Here’s the cruel irony of technical leadership: the best technical leaders are promoted precisely because they were exceptional engineers, but the act of promotion itself guarantees they will soon become unfit to make hands-on technical decisions. The very skills that earned them the corner office are the ones that will decay fastest once they’re no longer writing code every day.
Software technology operates on a different timescale than most industries. In software, 12 months is an eternity. What was cutting-edge architecture last year is today’s technical debt. The framework that solved everything in 2023 is the legacy system holding teams back in 2025. This velocity creates a unique trap for engineering leaders: a technical background is a starting point, not a permanent credential for decision-making. The core requirement for technical leadership isn’t maintaining expertise — it’s knowing when to stop imposing technical opinions.
The Velocity Problem: Software’s Time Compression
The pace of change in software development is relentless. We swung from monolithic applications to microservices (hey, that’s how Google does it!), and now the industry is moving back toward (modular) monoliths. Frontend frameworks have cycled through jQuery to Angular to React to Vue to Svelte, each promising to solve the problems the previous one created. Infrastructure has shifted from on-prem to cloud to serverless, with new paradigms emerging faster than anyone can fully adopt the last one.

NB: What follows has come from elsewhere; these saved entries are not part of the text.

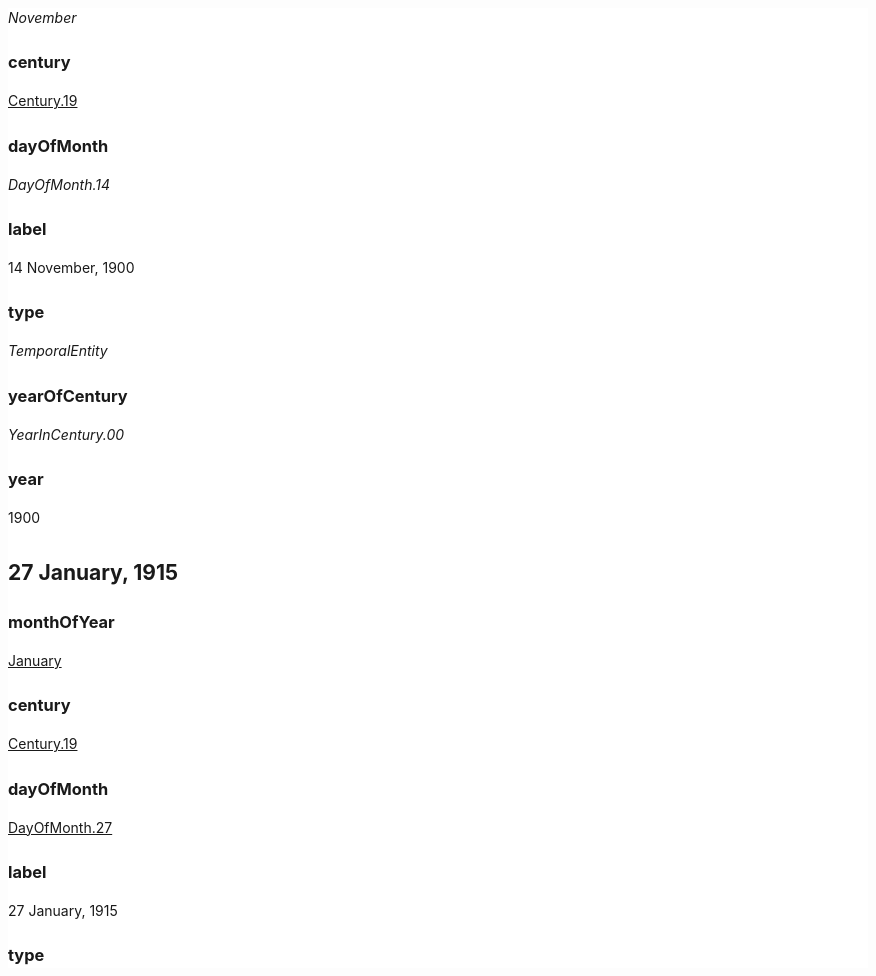 
*November*

### century


[Century.19](#Century.19)

### dayOfMonth


*DayOfMonth.14*

### label


14 November, 1900

### type


*TemporalEntity*

### yearOfCentury


*YearInCentury.00*

### year


1900

## 27 January, 1915

### monthOfYear


[January](#January)

### century


[Century.19](#Century.19)

### dayOfMonth


[DayOfMonth.27](#DayOfMonth.27)

### label


27 January, 1915

### type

This creates a brutal reality for technical leaders: if a leader hasn’t written production code in the last 18-24 months, their knowledge is likely at least two generations behind. The patterns they mastered are now considered technical debt. The tools they championed have been replaced. The architecture they designed is the legacy system the team wants to refactor.
The problem isn’t laziness or lack of interest — it’s simple math. As managers, most of their time must be dedicated to people, finance, strategy, and hiring. They simply cannot maintain the 40+ hours per week of deep technical immersion required to stay sharp. They’re making a trade-off, and that trade-off means their hands-on technical expertise has an expiration date.
The Failure Mode: Overconfidence and Imposition
Technical leaders often feel they must validate their promotion by participating in tactical decisions. They want to prove they’re still “technical” by weighing in on database design, framework selections, or architecture patterns. Their past success blinds them to their current knowledge gap, and they impose solutions based on expertise that expired years ago.
The Executive as DBA
An executive with an database background from their developer days decades ago insists on a particular table structure using a relational database, completely unaware of the other options (Event sourcing, document stores, graph DBs, etc.) because that’s how it was done 20 years ago. Even if the design is “correct”, the decision removes technical autonomy from the people who will actually build and maintain the system.
The Microservices Obsession
Executive fascination with trends often lags the engineering community by years. I’ve often wondered about the particular attraction of microservices to both non-technical and technical business people. They’ve evidently missed the recent backlash: the complexity, latency, operational overhead, “undebug-ability”, and maintenance cost of poorly designed microservices that have burned so many projects to the ground is not on their radar yet. There’s a misapprehension of the difficulty of reversing of this kind of change, and the nightmare scenario that occurs when you get the boundaries wrong. They’ve never heard the first rule of distributed systems, “don’t distribute your systems,” which is only slightly misquoted but is correct 9 times out of 10. They also seem to get the (potential) benefits wrong (it’s a lot more about forcing independence of teams than “scalability”).
The same pattern repeats with blockchain, AI tooling, and every other hyped technology. Executives read an article about some trend, and suddenly it becomes a strategic initiative. The team, who have been living with the real-world trade-offs, are forced to implement solutions they know are wrong for the current context.
Here’s the rule: if the decision is purely technical — database choice, architecture pattern, specific framework — the leader’s role is to ask questions about trade-offs, not provide answers. The job is to understand the business implications, not to dictate the technical implementation.
What’s Needed: Humility, Deference, and Delegation
The shift from technical expert to technical leader requires a fundamental identity change. A great technical leader transitions from being the person who knows the answer to being the person who facilitates finding the right answer.
Deference is strength. True leadership is having the humility to say: “I don’t know the current best way to do this. I trust the team we hired to make that call.” This isn’t weakness or abdication of responsibility. It’s recognition that a leader’s value now comes from scaling the team’s expertise, not from being the smartest person in the room.
A technical background is valuable because it allows leaders to understand risk and scope, to ask intelligent questions, and to recognize when something sounds wrong. But it becomes lethal when it translates into tactical imposition. Expired expertise, confidently applied, will create the very problems leaders are trying to solve.
The best technical leaders I’ve worked with weren’t the ones who stayed current on every framework — they were the ones who stayed curious, stayed humble, and trusted the experts they hired. At the end of the day, building software is a people problem anyways.
A technical background gets leaders to this position. Humility and deference determine whether they succeed.